Anyway, we never felt comfortable with sharing our work that had a nonzero probability of becoming vaporware. We only recently realized that the ideas themselves might be worth something to others, and this is our way of introducing ourselves to the community. I haven't rejoined the Mercurial mailing list yet simply because I have been busy with work and it keeps slipping my mind, but I do want to get plugged in with them.

timtadh · on July 28, 2010

(the other author here)

In addition to what Steve said, this particular "feature" is really just the very beginning for us. Our ideas about what query-able version control mean go way beyond the ability to select arbitrary sets of commits based on commit meta data. We want to be able to do higher order queries. For instance:

For each line of code written by Johnny what is the average life span of a line of code.

Basically how lasting on average are lines of code written by a particular developer. You could combine this query to be only on a particular subgraph forest of the repository (for instance a branch, or commits this quarter). These types of queries are aggregation queries, however there are other classes of queries we would like to support as well. See some of the papers we wrote on scribd for more details. We will be writing a another post soon covering our vision for version control query.

irskep · on July 28, 2010

Author here, taking requests for clarification, suggestions for what to talk about next, etc.

masklinn · on July 28, 2010

Wouldn't the other obvious approach (to storing data in an easily queryable form) be to store it in an actual database? As Fossil does (and apparently Veracity as well, but I'm still not too sure whether it's only storing metadata in a DB or if it's storing everything there) for instance?

irskep · on July 28, 2010

Since it isn't all that slow to just ask Mercurial for batches of data, there isn't really a need to put it into a database, especially since there is an extra cost of updating the database for every change to the repository. The real problem is string searching and concise data gathering syntax, which is what we are focusing on.

In the case of Fossil, it may be possible to access the backend directly and do any selects or joins at that level. While it would be nice to access the data for any system with SQL, for instance, those languages are not suited for working with graph-oriented data, and so the implementation choice comes down to writing a language that transforms user queries into different forms for each system, or writing a language that accesses some underlying database that the repository data has been translated into.
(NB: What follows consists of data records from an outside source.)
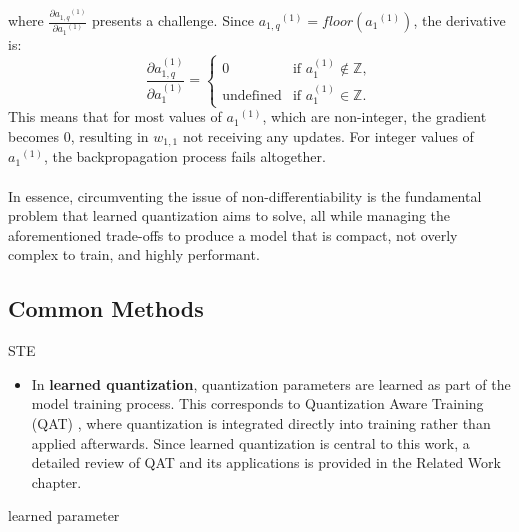   \noindent where \( \frac{\partial {a_{1,q}}^{(1)}}{\partial {a_1}^{(1)}} \) presents a challenge. 
  Since \(  {a_{1,q}}^{(1)} =  floor({a_1}^{(1)}) \), the derivative is: 
            \[
            \frac{\partial a_{1,q}^{(1)}}{\partial a_{1}^{(1)}} =
            \begin{cases} 
                0 & \text{if } a_{1}^{(1)} \notin \mathbb{Z}, \\
                \text{undefined} & \text{if } a_{1}^{(1)} \in \mathbb{Z}.
            \end{cases}
            \]
  This means that for most values of \( {a_1}^{(1)} \), which are non-integer, the gradient becomes $0$, resulting in 
  $w_{1,1}$ not receiving any updates. For integer values of \( {a_1}^{(1)} \), the backpropagation process fails altogether.
\\
\\
In essence, circumventing the issue of non-differentiability is the fundamental problem that learned quantization aims to solve,
all while managing the aforementioned trade-offs to produce a model that is compact, not overly complex to train,
and highly performant.

\subsection{Common Methods}
\label{subsec:subsection2}
STE
\begin{itemize}

  \item In \textbf{learned quantization}, quantization parameters are learned as part of the model training process.
  This corresponds to Quantization Aware Training (QAT) \cite{jacob2018quantization}, where quantization is integrated directly into training rather than applied afterwards.
  Since learned quantization is central to this work, a detailed review of QAT and its applications is provided in the Related Work chapter. 

\end{itemize}

learned parameter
We had been taking the latter approach, but the entrance of revsets pushes us neatly into the former approach. We still have our code to do all the data scraping, so we could use it for example with svn or git (which also has its own subgraph selection mechanism).
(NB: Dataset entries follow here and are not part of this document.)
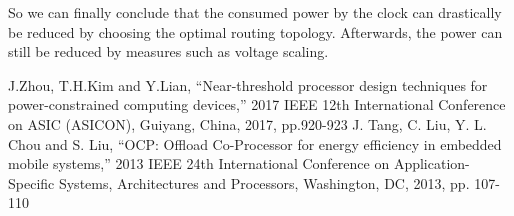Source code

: \documentclass[conference]{IEEEtran}
\begin{document}
So we can finally conclude that the consumed power by the clock can drastically be reduced by choosing the optimal routing topology. Afterwards, the power can still be reduced by measures such as voltage scaling.




\begin{thebibliography}{00}
 J.Zhou, T.H.Kim and Y.Lian, ``Near-threshold processor design techniques for power-constrained 
computing devices,'' 2017 IEEE 12th International Conference on ASIC (ASICON), Guiyang, China, 2017, pp.920-923
 J. Tang, C. Liu, Y. L. Chou and S. Liu, ``OCP: Offload Co-Processor
for energy efficiency in embedded mobile systems,'' 2013 IEEE 24th International Conference on Application-Specific 
Systems, Architectures and Processors, Washington, DC, 2013, pp. 107-110
\end{thebibliography}
\end{document}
There also remains the fact that since we are students, we sometimes like to implement things just for the hell of it. Like databases. We've already got B[+]trees and a parser library, which I'm sure have been written thousands of times, but it's certainly a useful exercise to implement them. Besides, Go is light on libraries right now and it's nice to help them out.

masklinn · on July 28, 2010

> Since it isn't all that slow to just ask Mercurial for batches of data, there isn't really a need to put it into a database, especially since there is an extra cost of updating the database for every change to the repository.

Oh absolutely, my point was that it's simpler if the repo's data is in a DB in the first place.

> those languages are not suited for working with graph-oriented data

Mmmm that's true.

mml · on July 28, 2010

solr?

irskep · on July 28, 2010

The only similarity between Solr and SourceQL is that they scrape data from version control systems. And they index strings. But the goals and access methods are totally different.